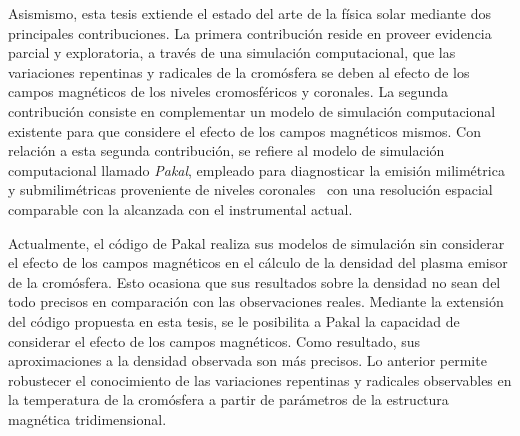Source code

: Asismismo, esta tesis extiende el estado del arte de la f\'isica solar mediante dos principales contribuciones. La primera contribuci\'on reside en proveer evidencia parcial y exploratoria, a trav\'es de una simulaci\'on computacional,  que las variaciones repentinas y radicales de la crom\'osfera se deben al efecto de los campos magn\'eticos de los niveles cromosf\'ericos y coronales. La segunda contribuci\'on consiste en complementar un modelo de simulaci\'on computacional existente para que considere el efecto de los campos magn\'eticos mismos. Con relaci\'on a esta segunda contribuci\'on, se refiere al modelo de simulaci\'on computacional llamado \emph{Pakal}, empleado para diagnosticar la emisi\'on milim\'etrica y submilim\'etricas proveniente de niveles coronales~\citep{2010ApJS..188..437D} con una resoluci\'on espacial comparable con la alcanzada con el instrumental actual.

Actualmente, el c\'odigo de Pakal realiza sus modelos de simulaci\'on sin considerar el efecto de los campos magn\'eticos en el c\'alculo de la densidad del plasma emisor de la crom\'osfera. Esto ocasiona que sus resultados sobre la densidad no sean del todo precisos en comparaci\'on con las observaciones reales. Mediante la extensi\'on del c\'odigo propuesta en esta tesis, se le posibilita a Pakal la capacidad de considerar el efecto de los campos magn\'eticos. Como resultado, sus aproximaciones a la densidad observada son m\'as precisos. Lo anterior permite robustecer el conocimiento de las variaciones repentinas y radicales observables en la temperatura de la crom\'osfera a partir de par\'ametros de la estructura magn\'etica tridimensional.

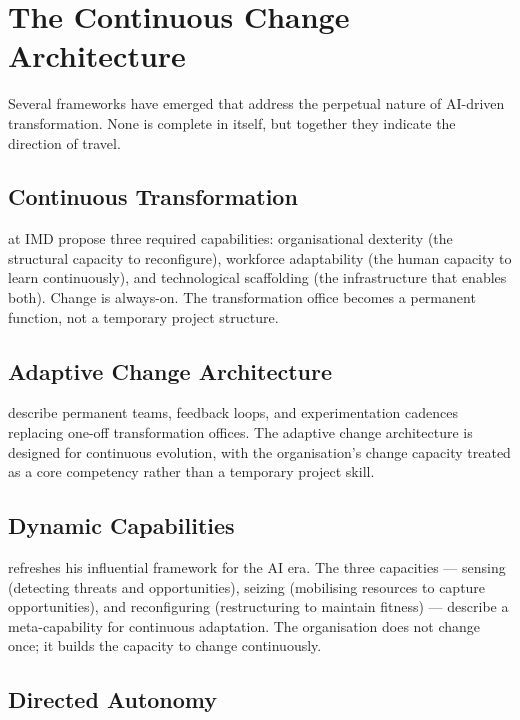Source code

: \section{The Continuous Change Architecture}

Several frameworks have emerged that address the perpetual nature of AI-driven transformation. None is complete in itself, but together they indicate the direction of travel.

\subsection{Continuous Transformation}

\textcite{WadeBonnet2025} at IMD propose three required capabilities: organisational dexterity (the structural capacity to reconfigure), workforce adaptability (the human capacity to learn continuously), and technological scaffolding (the infrastructure that enables both). Change is always-on. The transformation office becomes a permanent function, not a temporary project structure.

\subsection{Adaptive Change Architecture}

\textcite{Deloitte2026} describe permanent teams, feedback loops, and experimentation cadences replacing one-off transformation offices. The adaptive change architecture is designed for continuous evolution, with the organisation's change capacity treated as a core competency rather than a temporary project skill.

\subsection{Dynamic Capabilities}

\textcite{Teece2025} refreshes his influential framework for the AI era. The three capacities --- sensing (detecting threats and opportunities), seizing (mobilising resources to capture opportunities), and reconfiguring (restructuring to maintain fitness) --- describe a meta-capability for continuous adaptation. The organisation does not change once; it builds the capacity to change continuously.

\subsection{Directed Autonomy}

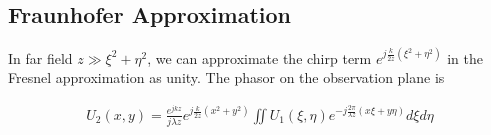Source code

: \documentclass{article}
\begin{document}
\subsection{Fraunhofer Approximation}

In far field $z \gg \xi^2 + \eta^2$, we can approximate the chirp term $e^{j\frac{k}{2z}(\xi^2 + \eta^2)}$ 
in the Fresnel approximation as unity. The phasor on the observation plane is

\begin{align}
    U_2(x, y) = \frac{e^{jkz}}{j\lambda z} e^{j\frac{k}{2z}(x^2+y^2)} 
    \iint U_1(\xi,\eta) e^{-j\frac{2\pi}{\lambda z}(x\xi + y\eta)}d\xi d\eta
\end{align}
\end{document}
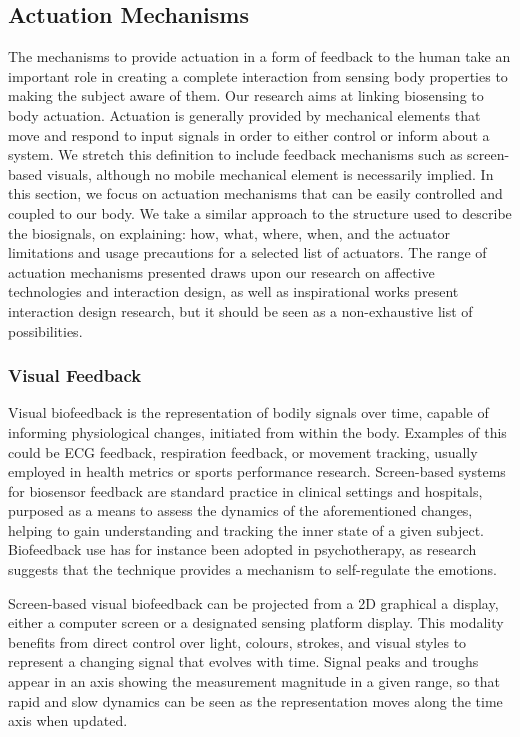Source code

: \subsection{Actuation Mechanisms} 

The mechanisms to provide actuation in a form of feedback to the human take an important role in creating a complete interaction from sensing body properties to making the subject aware of them. Our research aims at linking biosensing to body actuation. Actuation is generally provided by mechanical elements that move and respond to input signals in order to either control or inform about a system. We stretch this definition to include feedback mechanisms such as screen-based visuals, although no mobile mechanical element is necessarily implied. In this section, we focus on actuation mechanisms that can be easily controlled and coupled to our body. We take a similar approach to the structure used to describe the biosignals, on explaining: how, what, where, when, and the actuator limitations and usage precautions for a selected list of actuators. The range of actuation mechanisms presented draws upon our research on affective technologies and interaction design, as well as inspirational works present interaction design research, but it should be seen as a non-exhaustive list of possibilities.

\subsubsection{Visual Feedback}

Visual biofeedback is the representation of bodily signals over time, capable of informing physiological changes, initiated from within the body. Examples of this could be ECG feedback, respiration feedback, or movement tracking, usually employed in health metrics or sports performance research. Screen-based systems for biosensor feedback are standard practice in clinical settings and hospitals, purposed as a means to assess the dynamics of the aforementioned changes, helping to gain understanding and tracking the inner state of a given subject. Biofeedback use has for instance been adopted in psychotherapy, as research suggests that the technique provides a mechanism to self-regulate the emotions. 

Screen-based visual biofeedback can be projected from a 2D graphical a display, either a computer screen or a designated sensing platform display. This modality benefits from direct control over light, colours, strokes, and visual styles to represent a changing signal that evolves with time. Signal peaks and troughs appear in an axis showing the measurement magnitude in a given range, so that rapid and slow dynamics can be seen as the representation moves along the time axis when updated. 

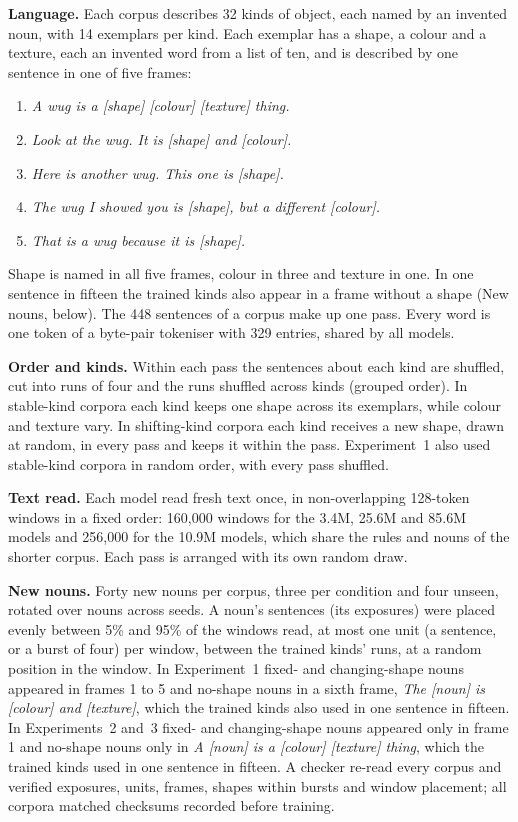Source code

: \FloatBarrier
{}\label{app:lang}
\setcounter{table}{0}\renewcommand{\thetable}{\thesection\arabic{table}}
\setcounter{figure}{0}\renewcommand{\thefigure}{\thesection\arabic{figure}}
\textbf{Language.} Each corpus describes 32 kinds of object, each named by an invented noun, with 14 exemplars per kind. Each exemplar has a shape, a colour and a texture, each an invented word from a list of ten, and is described by one sentence in one of five frames:
\begin{enumerate}[itemsep=0pt,topsep=2pt]
\item \emph{A wug is a [shape] [colour] [texture] thing.}
\item \emph{Look at the wug. It is [shape] and [colour].}
\item \emph{Here is another wug. This one is [shape].}
\item \emph{The wug I showed you is [shape], but a different [colour].}
\item \emph{That is a wug because it is [shape].}
\end{enumerate}
Shape is named in all five frames, colour in three and texture in one. In one sentence in fifteen the trained kinds also appear in a frame without a shape (New nouns, below). The 448 sentences of a corpus make up one pass. Every word is one token of a byte-pair tokeniser with 329 entries, shared by all models.

\textbf{Order and kinds.} Within each pass the sentences about each kind are shuffled, cut into runs of four and the runs shuffled across kinds (grouped order). In stable-kind corpora each kind keeps one shape across its exemplars, while colour and texture vary. In shifting-kind corpora each kind receives a new shape, drawn at random, in every pass and keeps it within the pass. Experiment~1 also used stable-kind corpora in random order, with every pass shuffled.

\textbf{Text read.} Each model read fresh text once, in non-overlapping 128-token windows in a fixed order: 160,000 windows for the 3.4M, 25.6M and 85.6M models and 256,000 for the 10.9M models, which share the rules and nouns of the shorter corpus. Each pass is arranged with its own random draw.

\textbf{New nouns.} Forty new nouns per corpus, three per condition and four unseen, rotated over nouns across seeds. A noun's sentences (its exposures) were placed evenly between 5\% and 95\% of the windows read, at most one unit (a sentence, or a burst of four) per window, between the trained kinds' runs, at a random position in the window. In Experiment~1 fixed- and changing-shape nouns appeared in frames 1 to 5 and no-shape nouns in a sixth frame, \emph{The [noun] is [colour] and [texture]}, which the trained kinds also used in one sentence in fifteen. In Experiments~2 and~3 fixed- and changing-shape nouns appeared only in frame 1 and no-shape nouns only in \emph{A [noun] is a [colour] [texture] thing}, which the trained kinds used in one sentence in fifteen. A checker re-read every corpus and verified exposures, units, frames, shapes within bursts and window placement; all corpora matched checksums recorded before training.

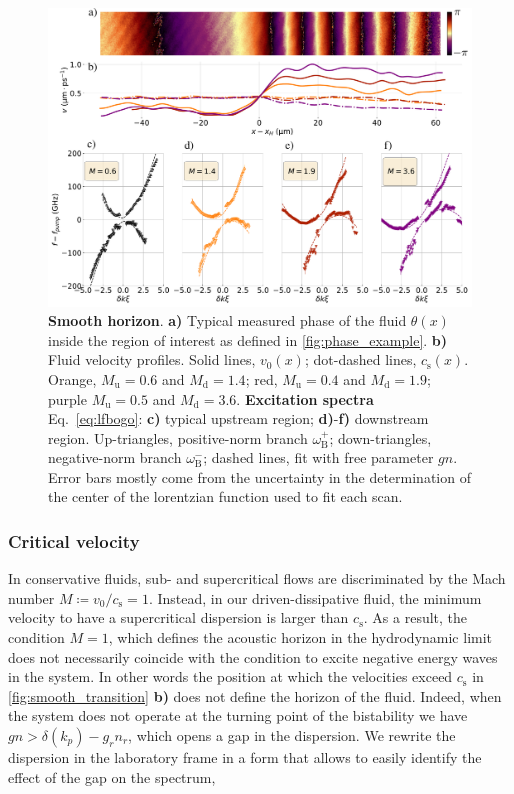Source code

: \begin{figure}
    \centering
    \includegraphics[width=1\textwidth]{chap_custom_st/fig/bh_smooth.pdf}
    \caption{\textbf{Smooth horizon}.
    \textbf{a)} Typical measured phase of the fluid $\theta(x)$ inside the region of interest as defined in \autoref{fig:phase_example}.
    \textbf{\textbf{b)}} Fluid velocity profiles.
    Solid lines, $v_0(x)$; dot-dashed lines, $c_\mathrm{s}(x)$. Orange, $M_\mathrm{u}=0.6$ and $M_\mathrm{d}=1.4$; red, $M_\mathrm{u}=0.4$ and $M_\mathrm{d}=1.9$; purple $M_\mathrm{u}=0.5$ and $M_\mathrm{d}=3.6$.
    \textbf{Excitation spectra} Eq.~\eqref{eq:lfbogo}: \textbf{c)} typical upstream region; \textbf{d)}-\textbf{f)} downstream region.
    Up-triangles, positive-norm branch $\omega_\mathrm{B}^+$; down-triangles, negative-norm branch $\omega_\mathrm{B}^-$; dashed lines, fit with free parameter $gn$. Error bars mostly come from the uncertainty in the determination
    of the center of the lorentzian function used to fit each scan.
    \label{fig:smooth_transition}}
\end{figure}




\subsubsection{Critical velocity} In conservative fluids, sub- and supercritical flows are discriminated by the Mach number $M\coloneqq v_0/c_\mathrm{s}=1$.
Instead, in our driven-dissipative fluid, the minimum velocity to have a supercritical dispersion is larger than $c_\mathrm{s}$.
As a result, the condition $M=1$, which defines the acoustic horizon in the hydrodynamic limit does not necessarily coincide with the condition to excite negative energy waves in the system. In other words the position at 
which the velocities exceed $c_\mathrm{s}$ in \autoref{fig:smooth_transition} \textbf{b)} does not define the horizon of the fluid. Indeed, when the system does not operate at the turning
point of the bistability we have $gn>\delta(k_p)-g_rn_r$, which opens a gap in the dispersion. We rewrite the dispersion in the laboratory frame in a form that allows to easily identify the effect of the gap on the spectrum,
========================
Set out exactly, and only, the lines between the first line of the listing and the line containing "el instrumental actual.", counting both, while leaving every picture out.

Source code

: Asismismo, esta tesis extiende el estado del arte de la f\'isica solar mediante dos principales contribuciones. La primera contribuci\'on reside en proveer evidencia parcial y exploratoria, a trav\'es de una simulaci\'on computacional,  que las variaciones repentinas y radicales de la crom\'osfera se deben al efecto de los campos magn\'eticos de los niveles cromosf\'ericos y coronales. La segunda contribuci\'on consiste en complementar un modelo de simulaci\'on computacional existente para que considere el efecto de los campos magn\'eticos mismos. Con relaci\'on a esta segunda contribuci\'on, se refiere al modelo de simulaci\'on computacional llamado \emph{Pakal}, empleado para diagnosticar la emisi\'on milim\'etrica y submilim\'etricas proveniente de niveles coronales~\citep{2010ApJS..188..437D} con una resoluci\'on espacial comparable con la alcanzada con el instrumental actual.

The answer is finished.